>>>
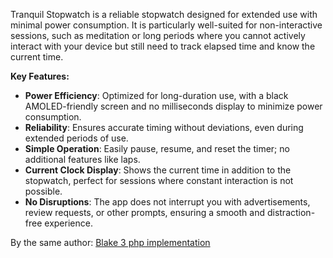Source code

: Tranquil Stopwatch is a reliable stopwatch designed for extended use with minimal power consumption. It is particularly well-suited for non-interactive sessions, such as meditation or long periods where you cannot actively interact with your device but still need to track elapsed time and know the current time.

**Key Features:**

- **Power Efficiency**: Optimized for long-duration use, with a black AMOLED-friendly screen and no milliseconds display to minimize power consumption.
- **Reliability**: Ensures accurate timing without deviations, even during extended periods of use.
- **Simple Operation**: Easily pause, resume, and reset the timer; no additional features like laps.
- **Current Clock Display**: Shows the current time in addition to the stopwatch, perfect for sessions where constant interaction is not possible.
- **No Disruptions**: The app does not interrupt you with advertisements, review requests, or other prompts, ensuring a smooth and distraction-free experience.

By the same author: [Blake 3 php implementation](https://github.com/tibarj/blake3noopt)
<<<
Problem description -> Pull every line that holds the string "consumption" out of the records.

Exercise output ->
: Tranquil Stopwatch is a reliable stopwatch designed for extended use with minimal power consumption. It is particularly well-suited for non-interactive sessions, such as meditation or long periods where you cannot actively interact with your device but still need to track elapsed time and know the current time.
- **Power Efficiency**: Optimized for long-duration use, with a black AMOLED-friendly screen and no milliseconds display to minimize power consumption.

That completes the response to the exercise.